Bombers, reconnaissance aircraft spotted flying over East China Sea, island’s defence ministry says
It was the first time the defence ministry had published photos of mainland planes since the People’s Liberation Army stepped up its military exercises near Taiwan, local newspaper Liberty Times said. The ministry had published reports of mainland warships entering its ADIZ in the past.
Former Taiwanese defence minister Yang Nien-dzu, who served in Ma Ying-jeou’s administration, said President Tsai Ing-wen had taken a tougher stance in defending the island against PLA threats since she came to power last year, but the photos were not enough to deter Beijing, which sees Taiwan as part of its “inalienable territory”.
“The photos send a message to Taiwanese that their army won’t back down,” Yang said. “It aims to show that the military has been keeping a close eye on the situation.”
On its website, the defence ministry said it had been monitoring the mainland warplanes during the long-range exercises and said Taiwanese people should “remain at ease”.
Zheng Zhenqing, an expert in cross-strait relations at Tsinghua University in Beijing, said the photos showed Taiwan’s military was on high alert as political tensions rise.

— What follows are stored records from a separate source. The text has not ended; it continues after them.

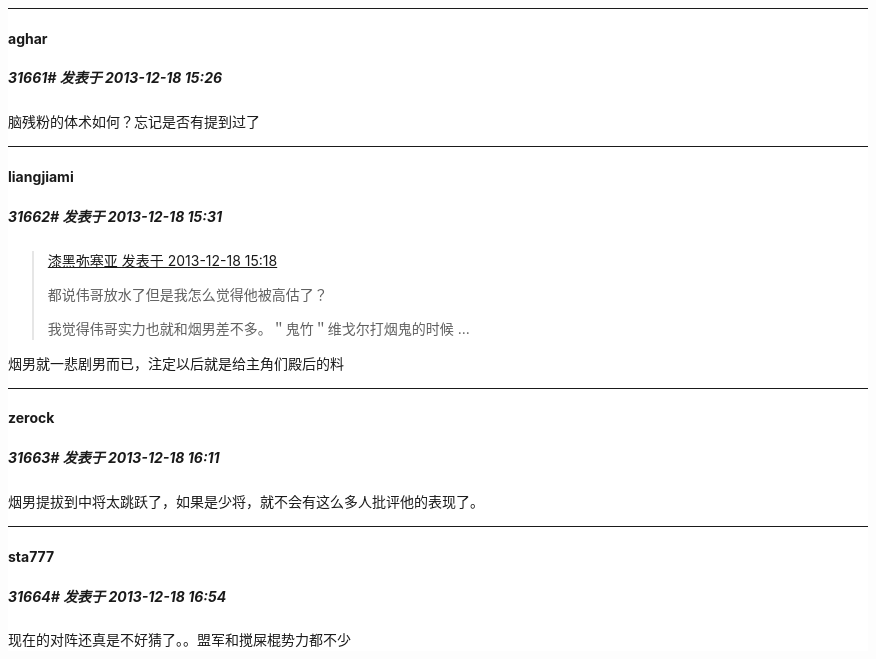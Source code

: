 





-----

####  aghar  
##### 31661#       发表于 2013-12-18 15:26




脑残粉的体术如何？忘记是否有提到过了







-----

####  liangjiami  
##### 31662#       发表于 2013-12-18 15:31



<blockquote><a href="httphttps://bbs.saraba1st.com/2b/forum.php?mod=redirect&amp;goto=findpost&amp;pid=23929786&amp;ptid=98922" target="_blank">漆黑弥塞亚 发表于 2013-12-18 15:18</a>

都说伟哥放水了但是我怎么觉得他被高估了？


我觉得伟哥实力也就和烟男差不多。＂鬼竹＂维戈尔打烟鬼的时候 ...</blockquote>
烟男就一悲剧男而已，注定以后就是给主角们殿后的料







-----

####  zerock  
##### 31663#       发表于 2013-12-18 16:11




烟男提拔到中将太跳跃了，如果是少将，就不会有这么多人批评他的表现了。







-----

####  sta777  
##### 31664#       发表于 2013-12-18 16:54




现在的对阵还真是不好猜了。。盟军和搅屎棍势力都不少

“But in terms of military power, the mainland has a clear advantage,” Zheng said. “It is unlikely to be affected by such warnings.”
Beijing does not recognise Taiwan’s ADIZ, while its own identification zone in the East China Sea covers islands that are also claimed by Tokyo.
Japan has frequently published photos of Chinese warplanes flying over the disputed airspace since China set up its ADIZ in the East China Sea in late 2013.
Japan’s Self-Defence Forces on Thursday also released photos of the Chinese planes taken by Japanese fighter jets.
Taiwan’s United Daily News quoted a military expert as saying that it was quite unusual for China’s military to send an electronic jammer to the “first island chain”. The so-called first island chain is a sea defence line Beijing unilaterally draws running from southern Japan to Taiwan, the Philippines and the southern South China Sea.
The newspaper said the mainland planes flew through the Bashi Channel, which lies between southern Taiwan and the Philippines, and the Miyako Strait, between Japan’s southwestern islands of Okinawa and Miyako.
The report also called attention to the increasing number of mainland Chinese planes and long-range training drills in the ADIZs of Taiwan and Japan, a strategy it said was clearly aimed at containing the United States.